If you are a big data practitioner, let me confirm something you have strongly suspected: Apache Spark will replace MapReduce as the general purpose data processing engine for Apache Hadoop.
Spark’s success is due to the combination of dramatic speed improvements, with an API that is significantly more intuitive, expressive and flexible.
Spark was originally written to speed up iterative data processing algorithms, such as those used to train machine learning models. But as Spark matured and stabilized, it established itself as a fast general purpose compute engine for processing large volumes of data. This is exemplified by the special purpose frameworks written on top of Spark for stream and graph processing. Spark Streaming, the framework for processing continuous streams of data, saw phenomenal adoption over the past year and has established itself as the leading framework for stream processing.
We, at Cloudera, have been ardent supporters of Spark for over two years. However, this article is not about the many virtues of Spark. Spark’s amazing features have been covered ad nauseam in blog posts, media articles,and conference presentations. In this article, let us instead look at how the Hadoop ecosystem will evolve with Spark as its core compute engine.
Future of Data Processing on Hadoop
What will big data processing on Hadoop look like over the next few years? Most batch data processing jobs will be written in Spark. Jobs that perform ETL processing, predictive model training, large scale search indexing, exploratory data analytics will all be written in Spark. Spark Streaming will become the de facto standard for writing jobs that process continuous streams of data in real-time. However, despite its speed and flexibility, Spark will not be able to cover the entire range of workload types on Hadoop. For BI workloads (where low-latency SQL access with high concurrency is critical) MPP systems like Impala are necessary. Use cases that involve indexing for fast search and retrieval of data, particularly textual data, will also continue to be a good chunk of big data workloads. For these workloads, a massively parallel distributed search framework like Apache Solr will remain essential.
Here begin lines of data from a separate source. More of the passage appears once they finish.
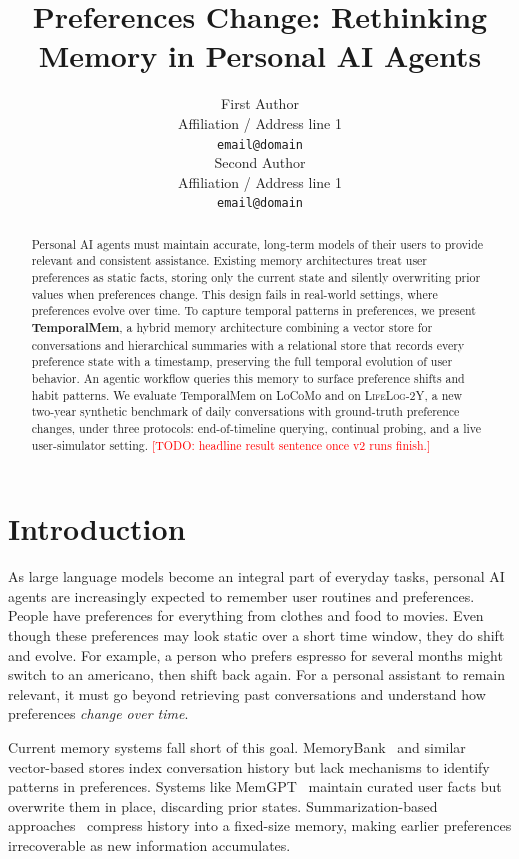 \documentclass[11pt]{article}
\title{Preferences Change: Rethinking Memory in Personal AI Agents}
\author{First Author \\
  Affiliation / Address line 1 \\
  \texttt{email@domain} \\\And
  Second Author \\
  Affiliation / Address line 1 \\
  \texttt{email@domain} \\}
\newcommand{\ours}{TemporalMem}
\newcommand{\dataset}{\textsc{LifeLog-2Y}}
\newcommand{\todo}[1]{\textcolor{red}{[TODO: #1]}}
\begin{document}
\maketitle

\begin{abstract}
Personal AI agents must maintain accurate, long-term models of their users to provide relevant and consistent assistance. Existing memory architectures treat user preferences as static facts, storing only the current state and silently overwriting prior values when preferences change. This design fails in real-world settings, where preferences evolve over time. To capture temporal patterns in preferences, we present \textbf{\ours}, a hybrid memory architecture combining a vector store for conversations and hierarchical summaries with a relational store that records every preference state with a timestamp, preserving the full temporal evolution of user behavior. An agentic workflow queries this memory to surface preference shifts and habit patterns. We evaluate \ours{} on LoCoMo and on \dataset, a new two-year synthetic benchmark of daily conversations with ground-truth preference changes, under three protocols: end-of-timeline querying, continual probing, and a live user-simulator setting. \todo{headline result sentence once v2 runs finish.}
\end{abstract}

\section{Introduction}

As large language models become an integral part of everyday tasks, personal AI agents are increasingly expected to remember user routines and preferences. People have preferences for everything from clothes and food to movies. Even though these preferences may look static over a short time window, they do shift and evolve. For example, a person who prefers espresso for several months might switch to an americano, then shift back again. For a personal assistant to remain relevant, it must go beyond retrieving past conversations and understand how preferences \textit{change over time}.

Current memory systems fall short of this goal. MemoryBank~\citep{zhong2023memorybank} and similar vector-based stores index conversation history but lack mechanisms to identify patterns in preferences. Systems like MemGPT~\citep{packer2024memgpt} maintain curated user facts but overwrite them in place, discarding prior states. Summarization-based approaches~\citep{wang2024recursively} compress history into a fixed-size memory, making earlier preferences irrecoverable as new information accumulates.
\end{document}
Is MapReduce dead then? Is it time to start authoring its eulogy? Not quite. MapReduce jobs that crunch through petabytes of data are run on a daily basis at organisations across the world. Spark has not been validated at petabyte scale. It will invariably get there, but until then MapReduce will be the tool of choice to reliably run petabyte scale, extremely disk IO intensive workloads.
More to Come…Stay Tuned
Spark has had a meteoric rise in popularity and adoption. It became a top-level Apache project in early 2014, and in less than a year and a half, it has established itself as the data processing engine of choice for Hadoop. Cloudera is proud to be one of the critical drivers of the success of Spark. We were the first large vendor to ship Spark, and in the past year and a half, we have lead hundreds of customers to success with Spark. Together with our close partner Intel, we have contributed almost 800 patches to Spark. Some of our significant contribution areas are: Spark on YARN, dynamic resource allocation, Spark Streaming resiliency, Kerberos integration, as well as features and bug-fixes for improved stability and debuggability. Not to mention better ecosystem integration via projects like Hive On Spark, SparkOnHBase, Crunch on Spark, and Pig on Spark.
Plenty of work has been done, but there is plenty more to do. Our engineering investments in Spark continue to grow. We will continue to drive improvements in areas like security, governance, performance at scale, ecosystem integration, stream processing, machine learning, and usability. Be on the lookout for more on these in a subsequent post.
What Makes a Comprehensive Big Data Platform?
Let’s look at the components that are fundamental to a comprehensive big-data platform:
- Data Processing engines. We covered these in detail in the previous section.
- Data Storage layer that is reliable, scalable, and cost-effective
- Data Catalog. With multiple ways of accessing and processing the data, it is essential to have a central catalog that has metadata about the organisation and layout of the data.
- Resource Management layer enabling multiple diverse processing engines and workloads on shared big data infrastructure
- Streaming Data Channel. A reliable, low-latency, high-throughput channel for continuous data streams.
- Unified Administration for easy management and troubleshooting
- Comprehensive Security & Governance for compliance-ready protection and visibility
In certain cases, especially if you are a small organisation with narrow data processing needs, you can get away with a platform that provides only a small subset of the above components. For example, running batch Spark jobs on data in S3. However, any organisation that has massive volumes of data and wishes to maximize the value derived from its data, will need to invest in a comprehensive Hadoop based big data platform like Cloudera Enterprise. Cloudera Enterprise provides components that satisfy all of the aforementioned requirements and these components are tightly integrated with each other.
The best part of Hadoop is that it is modular, with different pluggable implementations for different components of the platform (as evidenced by the availability of different processing engines). It is this modularity that continues to enable constant innovation in the ecosystem, and lets it evolve as big data needs evolve.
Spark has recently received immense media coverage, rightfully touting it as the next generation, big data engine. This has led some folks to believe that it is a replacement to Hadoop. However, a data processing engine, no matter how powerful or flexible, provides only a subset of the functionality that a comprehensive enterprise-grade, big data platform needs to provide. For success with big data, enterprises will invariably run Spark as an integrated part of their overall Hadoop deployments.